[AVAILABLE RECORDS]
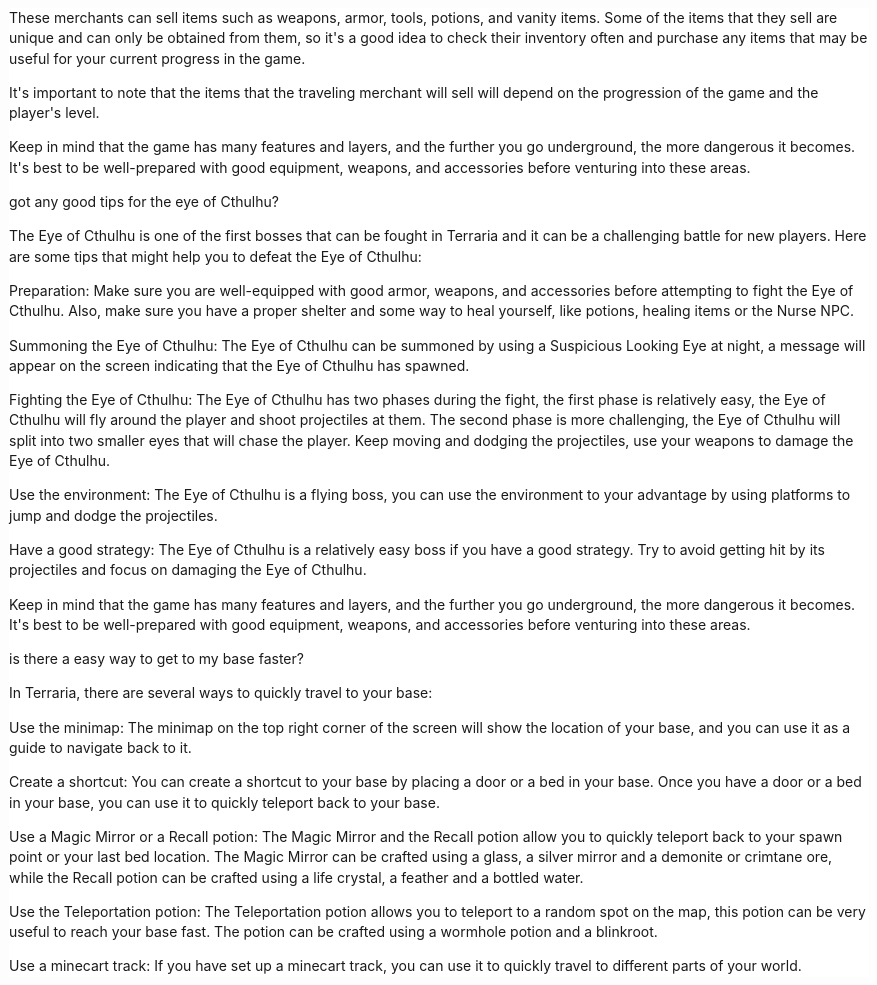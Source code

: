 These merchants can sell items such as weapons, armor, tools, potions, and vanity items. Some of the items that they sell are unique and can only be obtained from them, so it's a good idea to check their inventory often and purchase any items that may be useful for your current progress in the game.

It's important to note that the items that the traveling merchant will sell will depend on the progression of the game and the player's level.

Keep in mind that the game has many features and layers, and the further you go underground, the more dangerous it becomes. It's best to be well-prepared with good equipment, weapons, and accessories before venturing into these areas.

got any good tips for the eye of Cthulhu?

The Eye of Cthulhu is one of the first bosses that can be fought in Terraria and it can be a challenging battle for new players. Here are some tips that might help you to defeat the Eye of Cthulhu:

Preparation: Make sure you are well-equipped with good armor, weapons, and accessories before attempting to fight the Eye of Cthulhu. Also, make sure you have a proper shelter and some way to heal yourself, like potions, healing items or the Nurse NPC.

Summoning the Eye of Cthulhu: The Eye of Cthulhu can be summoned by using a Suspicious Looking Eye at night, a message will appear on the screen indicating that the Eye of Cthulhu has spawned.

Fighting the Eye of Cthulhu: The Eye of Cthulhu has two phases during the fight, the first phase is relatively easy, the Eye of Cthulhu will fly around the player and shoot projectiles at them. The second phase is more challenging, the Eye of Cthulhu will split into two smaller eyes that will chase the player. Keep moving and dodging the projectiles, use your weapons to damage the Eye of Cthulhu.

Use the environment: The Eye of Cthulhu is a flying boss, you can use the environment to your advantage by using platforms to jump and dodge the projectiles.

Have a good strategy: The Eye of Cthulhu is a relatively easy boss if you have a good strategy. Try to avoid getting hit by its projectiles and focus on damaging the Eye of Cthulhu.

Keep in mind that the game has many features and layers, and the further you go underground, the more dangerous it becomes. It's best to be well-prepared with good equipment, weapons, and accessories before venturing into these areas.

is there a easy way to get to my base faster?

In Terraria, there are several ways to quickly travel to your base:

Use the minimap: The minimap on the top right corner of the screen will show the location of your base, and you can use it as a guide to navigate back to it.

Create a shortcut: You can create a shortcut to your base by placing a door or a bed in your base. Once you have a door or a bed in your base, you can use it to quickly teleport back to your base.

Use a Magic Mirror or a Recall potion: The Magic Mirror and the Recall potion allow you to quickly teleport back to your spawn point or your last bed location. The Magic Mirror can be crafted using a glass, a silver mirror and a demonite or crimtane ore, while the Recall potion can be crafted using a life crystal, a feather and a bottled water.

Use the Teleportation potion: The Teleportation potion allows you to teleport to a random spot on the map, this potion can be very useful to reach your base fast. The potion can be crafted using a wormhole potion and a blinkroot.

Use a minecart track: If you have set up a minecart track, you can use it to quickly travel to different parts of your world.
[/AVAILABLE RECORDS]
TASK TO CARRY OUT
As the answer, set down only the lines from the data above between the one holding "Have a good strategy: The" and the one holding "Use the minimap: The", inclusive, exactly as they read.

WRITTEN ANSWER
Have a good strategy: The Eye of Cthulhu is a relatively easy boss if you have a good strategy. Try to avoid getting hit by its projectiles and focus on damaging the Eye of Cthulhu.

Keep in mind that the game has many features and layers, and the further you go underground, the more dangerous it becomes. It's best to be well-prepared with good equipment, weapons, and accessories before venturing into these areas.

is there a easy way to get to my base faster?

In Terraria, there are several ways to quickly travel to your base:

Use the minimap: The minimap on the top right corner of the screen will show the location of your base, and you can use it as a guide to navigate back to it.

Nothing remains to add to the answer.